A dataset is a collection of records ingested into TAL. Each record has numeric fields, categorical fields, and optional hints. TAL fingerprints the dataset deterministically on ingest — the same records always produce the same fingerprint, regardless of upload order.

Record schema

{
  "id"?:                string,         // optional — derived deterministically if omitted
  "numericFields":      { [k: string]: number },
  "categoricalFields":  { [k: string]: string },
  "hints"?:             string[],       // optional categorization hints
  "sourceTrace"?:       {
    "origin":           "upload" | "api" | "sample" | "sync",
    "originRef"?:       string,         // filename / endpoint / sync source
    "rowIndex"?:        number
  }
}

Sample datasets

Six canonical demos ship with TAL. Use them to exercise the engine without bringing your own data.

landscaping18 rows

18 records, 3 numeric fields (revenue, jobs, leads), 2 categorical (region, service).
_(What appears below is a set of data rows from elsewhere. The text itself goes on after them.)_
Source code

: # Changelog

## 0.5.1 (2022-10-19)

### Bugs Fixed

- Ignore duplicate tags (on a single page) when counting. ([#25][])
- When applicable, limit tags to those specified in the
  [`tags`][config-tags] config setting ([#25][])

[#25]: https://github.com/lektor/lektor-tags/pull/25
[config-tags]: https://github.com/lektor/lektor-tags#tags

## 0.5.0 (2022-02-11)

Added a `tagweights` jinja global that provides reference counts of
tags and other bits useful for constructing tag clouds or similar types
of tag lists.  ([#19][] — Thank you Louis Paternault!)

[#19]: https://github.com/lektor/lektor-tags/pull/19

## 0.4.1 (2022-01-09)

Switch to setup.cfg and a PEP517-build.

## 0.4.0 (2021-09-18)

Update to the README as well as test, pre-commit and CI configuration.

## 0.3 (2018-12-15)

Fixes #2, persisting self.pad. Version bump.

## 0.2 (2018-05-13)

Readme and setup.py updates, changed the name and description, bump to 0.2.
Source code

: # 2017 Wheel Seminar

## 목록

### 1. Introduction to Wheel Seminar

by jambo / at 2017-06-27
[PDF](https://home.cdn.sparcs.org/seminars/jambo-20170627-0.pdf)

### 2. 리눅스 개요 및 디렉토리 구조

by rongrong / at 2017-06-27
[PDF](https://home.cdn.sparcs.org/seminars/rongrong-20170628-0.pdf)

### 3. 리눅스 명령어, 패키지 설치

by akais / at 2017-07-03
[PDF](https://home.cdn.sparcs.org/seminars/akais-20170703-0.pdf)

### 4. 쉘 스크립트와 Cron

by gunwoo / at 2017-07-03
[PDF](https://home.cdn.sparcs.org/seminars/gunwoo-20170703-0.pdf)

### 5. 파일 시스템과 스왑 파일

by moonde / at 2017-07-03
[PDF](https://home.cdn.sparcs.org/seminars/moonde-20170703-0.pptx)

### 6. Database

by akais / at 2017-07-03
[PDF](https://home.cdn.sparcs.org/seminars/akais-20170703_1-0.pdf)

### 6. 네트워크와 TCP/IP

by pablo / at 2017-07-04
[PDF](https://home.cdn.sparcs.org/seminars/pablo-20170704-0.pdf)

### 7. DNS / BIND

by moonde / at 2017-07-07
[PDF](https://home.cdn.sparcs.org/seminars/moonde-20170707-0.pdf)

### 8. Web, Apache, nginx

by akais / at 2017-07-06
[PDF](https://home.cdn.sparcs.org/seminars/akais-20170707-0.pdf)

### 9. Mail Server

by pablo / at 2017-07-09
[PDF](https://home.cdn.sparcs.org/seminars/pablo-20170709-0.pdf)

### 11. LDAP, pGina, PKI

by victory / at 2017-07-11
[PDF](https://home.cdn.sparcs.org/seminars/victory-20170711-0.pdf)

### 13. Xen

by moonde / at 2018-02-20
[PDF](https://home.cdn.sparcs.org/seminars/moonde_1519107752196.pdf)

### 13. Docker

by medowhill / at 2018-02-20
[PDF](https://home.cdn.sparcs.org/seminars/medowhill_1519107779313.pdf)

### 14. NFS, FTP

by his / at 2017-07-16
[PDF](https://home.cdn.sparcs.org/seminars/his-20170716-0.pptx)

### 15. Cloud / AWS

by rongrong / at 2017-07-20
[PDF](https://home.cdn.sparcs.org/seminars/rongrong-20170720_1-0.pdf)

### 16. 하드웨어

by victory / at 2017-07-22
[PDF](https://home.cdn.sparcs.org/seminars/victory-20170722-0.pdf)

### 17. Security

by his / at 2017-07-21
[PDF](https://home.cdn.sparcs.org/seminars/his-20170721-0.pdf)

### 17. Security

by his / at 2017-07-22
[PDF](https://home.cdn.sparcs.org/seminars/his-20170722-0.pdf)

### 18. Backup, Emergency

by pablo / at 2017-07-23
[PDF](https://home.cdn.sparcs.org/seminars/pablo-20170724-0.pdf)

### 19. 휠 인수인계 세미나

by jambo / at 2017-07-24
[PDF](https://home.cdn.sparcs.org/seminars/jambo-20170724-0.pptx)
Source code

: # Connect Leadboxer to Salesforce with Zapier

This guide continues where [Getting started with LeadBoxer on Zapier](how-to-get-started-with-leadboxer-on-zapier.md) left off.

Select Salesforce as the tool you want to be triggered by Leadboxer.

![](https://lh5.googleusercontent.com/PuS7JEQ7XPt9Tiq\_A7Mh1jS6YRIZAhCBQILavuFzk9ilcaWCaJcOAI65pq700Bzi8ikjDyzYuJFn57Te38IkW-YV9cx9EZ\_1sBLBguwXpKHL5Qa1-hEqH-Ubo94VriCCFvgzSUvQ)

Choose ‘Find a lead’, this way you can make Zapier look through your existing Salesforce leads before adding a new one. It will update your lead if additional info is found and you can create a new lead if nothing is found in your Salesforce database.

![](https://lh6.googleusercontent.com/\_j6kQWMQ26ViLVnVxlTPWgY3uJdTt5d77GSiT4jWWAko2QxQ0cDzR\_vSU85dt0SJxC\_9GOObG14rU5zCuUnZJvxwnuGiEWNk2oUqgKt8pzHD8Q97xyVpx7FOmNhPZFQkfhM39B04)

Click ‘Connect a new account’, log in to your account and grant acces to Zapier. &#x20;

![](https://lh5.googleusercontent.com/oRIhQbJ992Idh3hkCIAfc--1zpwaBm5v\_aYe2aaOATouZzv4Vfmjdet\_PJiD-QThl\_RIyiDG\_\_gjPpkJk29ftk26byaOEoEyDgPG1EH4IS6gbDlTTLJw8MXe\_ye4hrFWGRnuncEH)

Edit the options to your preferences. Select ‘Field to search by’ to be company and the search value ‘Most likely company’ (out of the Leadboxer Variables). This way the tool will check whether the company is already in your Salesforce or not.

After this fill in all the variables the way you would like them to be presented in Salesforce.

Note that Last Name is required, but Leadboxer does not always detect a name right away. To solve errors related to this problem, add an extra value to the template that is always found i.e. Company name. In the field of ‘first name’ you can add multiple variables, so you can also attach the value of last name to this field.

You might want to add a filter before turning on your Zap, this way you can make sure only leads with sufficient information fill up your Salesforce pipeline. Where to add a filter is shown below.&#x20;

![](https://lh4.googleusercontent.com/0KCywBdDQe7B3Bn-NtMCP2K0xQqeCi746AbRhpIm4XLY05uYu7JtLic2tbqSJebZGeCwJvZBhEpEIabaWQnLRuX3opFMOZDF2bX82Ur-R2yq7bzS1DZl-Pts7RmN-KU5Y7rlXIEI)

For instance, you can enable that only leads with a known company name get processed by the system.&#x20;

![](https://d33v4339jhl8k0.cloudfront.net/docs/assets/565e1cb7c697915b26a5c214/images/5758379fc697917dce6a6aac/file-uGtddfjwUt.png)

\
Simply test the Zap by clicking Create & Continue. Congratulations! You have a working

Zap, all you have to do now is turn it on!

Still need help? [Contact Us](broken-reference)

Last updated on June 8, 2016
The canonical worked example.

3 numeric2 categorical

ecommerce1,024 rows

Synthetic D2C orders with revenue, units, AOV, discount %, channel, region.

6 numeric3 categorical

saas512 rows

Monthly account metrics: MRR, seats, support tickets, churn risk score, plan tier.

5 numeric2 categorical

restaurant365 rows

Daily covers, average ticket, wait time, table turn, day-of-week, weather bucket.

4 numeric3 categorical

agency256 rows

Client engagement: hours billed, retainer size, project stage, NPS, vertical.

4 numeric2 categorical

fitness480 rows

Member activity: visits, class signups, plan tier, churn flag, acquisition source.

4 numeric3 categorical

Dataset lifecycle

01 Upload or POST records to /api/v2/datasets. TAL canonicalizes and fingerprints.
02 Attach one or more hierarchy trees. The same records can be projected through multiple trees (MHC).
03 Run an analysis. TAL emits findings with per-result confidence and provenance.
04 Re-run any audit-logged job via verify — output must be byte-identical.